=== Prompt ===
Retype, exactly as they appear below, the lines between the line holding "A tanulás tartalmát" and the line holding "A Budapest School iskoláit", both ends included.

=== Entries shown ===
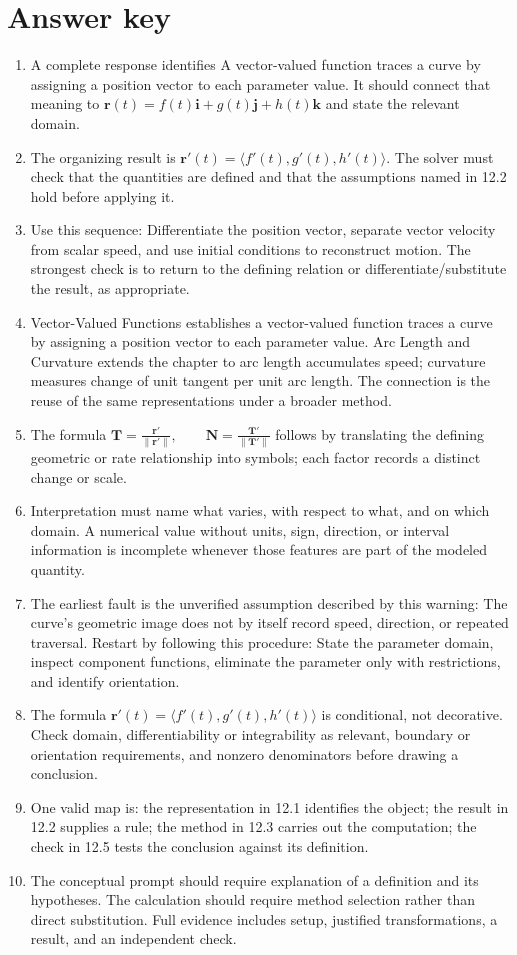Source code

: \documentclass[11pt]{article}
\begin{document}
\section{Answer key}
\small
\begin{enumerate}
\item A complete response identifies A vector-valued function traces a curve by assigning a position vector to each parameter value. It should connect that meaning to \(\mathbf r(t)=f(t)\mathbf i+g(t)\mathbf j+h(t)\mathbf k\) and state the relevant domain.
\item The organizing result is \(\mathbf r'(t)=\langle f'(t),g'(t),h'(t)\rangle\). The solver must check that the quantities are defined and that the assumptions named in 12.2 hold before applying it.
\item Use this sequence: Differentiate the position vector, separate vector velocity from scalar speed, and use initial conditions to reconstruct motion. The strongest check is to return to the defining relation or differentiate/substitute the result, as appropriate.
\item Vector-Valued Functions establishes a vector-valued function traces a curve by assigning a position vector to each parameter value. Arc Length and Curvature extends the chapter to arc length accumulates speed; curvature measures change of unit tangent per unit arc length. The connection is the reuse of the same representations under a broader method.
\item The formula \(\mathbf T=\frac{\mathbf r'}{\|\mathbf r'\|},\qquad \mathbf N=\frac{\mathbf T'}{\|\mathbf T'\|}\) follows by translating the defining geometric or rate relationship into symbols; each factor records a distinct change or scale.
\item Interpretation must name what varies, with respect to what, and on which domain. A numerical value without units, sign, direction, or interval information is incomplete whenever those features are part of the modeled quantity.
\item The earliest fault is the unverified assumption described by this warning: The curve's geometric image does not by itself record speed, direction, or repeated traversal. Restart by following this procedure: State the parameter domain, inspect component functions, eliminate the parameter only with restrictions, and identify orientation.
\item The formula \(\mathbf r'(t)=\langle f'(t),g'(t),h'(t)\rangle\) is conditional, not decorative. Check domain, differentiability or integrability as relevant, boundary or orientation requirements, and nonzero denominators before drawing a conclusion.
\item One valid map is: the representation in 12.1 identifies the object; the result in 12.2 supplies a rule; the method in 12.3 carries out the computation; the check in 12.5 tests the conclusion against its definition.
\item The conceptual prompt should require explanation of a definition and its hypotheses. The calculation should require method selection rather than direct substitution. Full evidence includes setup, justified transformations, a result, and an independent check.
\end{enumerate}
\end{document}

...

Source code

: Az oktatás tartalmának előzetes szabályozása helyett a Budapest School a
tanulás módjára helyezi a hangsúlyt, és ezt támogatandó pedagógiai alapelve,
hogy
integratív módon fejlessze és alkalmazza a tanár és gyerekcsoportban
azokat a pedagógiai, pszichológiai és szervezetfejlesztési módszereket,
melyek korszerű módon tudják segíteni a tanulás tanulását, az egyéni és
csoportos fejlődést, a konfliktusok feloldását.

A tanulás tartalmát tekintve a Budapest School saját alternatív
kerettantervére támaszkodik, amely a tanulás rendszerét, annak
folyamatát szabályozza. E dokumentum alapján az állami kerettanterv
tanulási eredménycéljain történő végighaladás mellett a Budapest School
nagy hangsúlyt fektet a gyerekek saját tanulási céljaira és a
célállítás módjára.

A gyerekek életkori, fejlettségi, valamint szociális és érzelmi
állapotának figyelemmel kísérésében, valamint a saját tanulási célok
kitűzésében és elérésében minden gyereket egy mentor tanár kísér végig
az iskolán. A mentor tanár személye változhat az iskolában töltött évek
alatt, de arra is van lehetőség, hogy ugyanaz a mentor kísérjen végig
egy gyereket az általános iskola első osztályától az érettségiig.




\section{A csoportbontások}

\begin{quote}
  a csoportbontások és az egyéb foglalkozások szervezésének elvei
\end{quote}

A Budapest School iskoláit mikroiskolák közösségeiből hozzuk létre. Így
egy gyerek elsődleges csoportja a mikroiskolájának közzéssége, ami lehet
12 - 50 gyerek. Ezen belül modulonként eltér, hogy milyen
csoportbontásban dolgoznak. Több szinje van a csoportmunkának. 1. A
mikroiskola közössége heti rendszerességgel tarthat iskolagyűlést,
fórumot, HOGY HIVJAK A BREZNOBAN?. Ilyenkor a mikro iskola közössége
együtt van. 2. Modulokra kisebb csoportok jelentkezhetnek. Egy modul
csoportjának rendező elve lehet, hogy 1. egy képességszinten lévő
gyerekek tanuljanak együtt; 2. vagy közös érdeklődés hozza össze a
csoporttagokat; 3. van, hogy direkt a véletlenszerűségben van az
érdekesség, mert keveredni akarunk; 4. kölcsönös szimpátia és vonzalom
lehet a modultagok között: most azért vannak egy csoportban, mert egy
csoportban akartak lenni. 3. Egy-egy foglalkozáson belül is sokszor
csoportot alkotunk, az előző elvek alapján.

=== Answer to this problem ===
A tanulás tartalmát tekintve a Budapest School saját alternatív
kerettantervére támaszkodik, amely a tanulás rendszerét, annak
folyamatát szabályozza. E dokumentum alapján az állami kerettanterv
tanulási eredménycéljain történő végighaladás mellett a Budapest School
nagy hangsúlyt fektet a gyerekek saját tanulási céljaira és a
célállítás módjára.

A gyerekek életkori, fejlettségi, valamint szociális és érzelmi
állapotának figyelemmel kísérésében, valamint a saját tanulási célok
kitűzésében és elérésében minden gyereket egy mentor tanár kísér végig
az iskolán. A mentor tanár személye változhat az iskolában töltött évek
alatt, de arra is van lehetőség, hogy ugyanaz a mentor kísérjen végig
egy gyereket az általános iskola első osztályától az érettségiig.




\section{A csoportbontások}

\begin{quote}
  a csoportbontások és az egyéb foglalkozások szervezésének elvei
\end{quote}

A Budapest School iskoláit mikroiskolák közösségeiből hozzuk létre. Így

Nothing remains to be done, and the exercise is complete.